- Opening Delimiter -

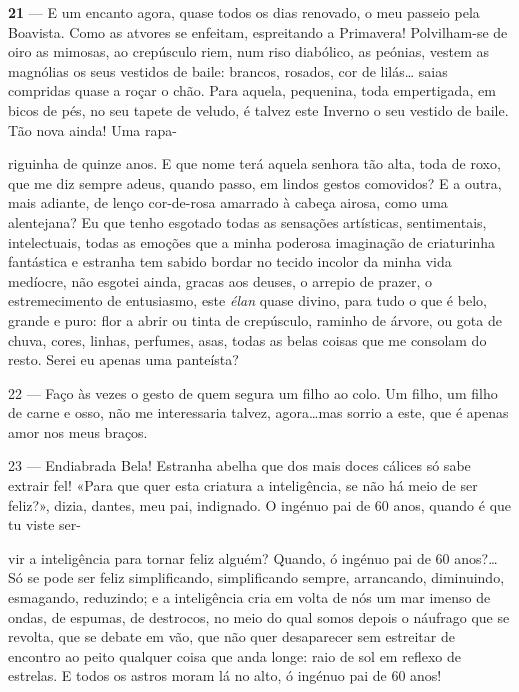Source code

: \textbf{21} — E um encanto agora, quase todos os dias
renovado, o meu passeio pela Boavista. Como as
atvores se enfeitam, espreitando a Primavera! 
Polvilham-se de oiro as mimosas, ao crepúsculo riem, num
riso diabólico, as peónias, vestem as magnólias os
seus vestidos de baile: brancos, rosados, cor de lilás\ldots
saias compridas quase a roçar o chão. Para aquela,
pequenina, toda empertigada, em bicos de pés, no
seu tapete de veludo, é talvez este Inverno o seu
vestido de baile. Tão nova ainda! Uma rapa-


\pagebreak


riguinha de quinze anos. E que nome terá aquela 
senhora tão alta, toda de roxo, que me diz sempre adeus,
quando passo, em lindos gestos comovidos? E a outra,
mais adiante, de lenço cor-de-rosa amarrado à cabeça
airosa, como uma alentejana? Eu que tenho esgotado
todas as sensações artísticas, sentimentais, intelectuais,
todas as emoções que a minha poderosa imaginação
de criaturinha fantástica e estranha tem sabido bordar
no tecido incolor da minha vida medíocre, não esgotei
ainda, gracas aos deuses, o arrepio de prazer, o 
estremecimento de entusiasmo, este \textit{élan} quase divino,
para tudo o que é belo, grande e puro: flor a abrir ou
tinta de crepúsculo, raminho de árvore, ou gota de
chuva, cores, linhas, perfumes, asas, todas as belas
coisas que me consolam do resto. Serei eu apenas uma
panteísta?

22 — Faço às vezes o gesto de quem segura um filho
ao colo. Um filho, um filho de carne e osso, não me
interessaria talvez, agora\ldots mas sorrio a este, que é
apenas amor nos meus braços.

23 — Endiabrada Bela! Estranha abelha que dos mais
doces cálices só sabe extrair fel! «Para que quer
esta criatura a inteligência, se não há meio de ser
feliz?», dizia, dantes, meu pai, indignado. O 
ingénuo pai de 60 anos, quando é que tu viste ser-


\pagebreak


vir a inteligência para tornar feliz alguém? Quando,
ó ingénuo pai de 60 anos?\ldots Só se pode ser feliz
simplificando, simplificando sempre, arrancando, 
diminuindo, esmagando, reduzindo; e a inteligência cria
em volta de nós um mar imenso de ondas, de espumas,
de destrocos, no meio do qual somos depois o 
náufrago que se revolta, que se debate em vão, que não
quer desaparecer sem estreitar de encontro ao peito
qualquer coisa que anda longe: raio de sol em reflexo
de estrelas. E todos os astros moram lá no alto, ó
ingénuo pai de 60 anos!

- Closing Delimiter -

■ **WHAT YOU SHOULD DO**
Your task is to copy each line of the listing that holds the word "apenas".

■ **OUTPUT**
coisas que me consolam do resto. Serei eu apenas uma
apenas amor nos meus braços.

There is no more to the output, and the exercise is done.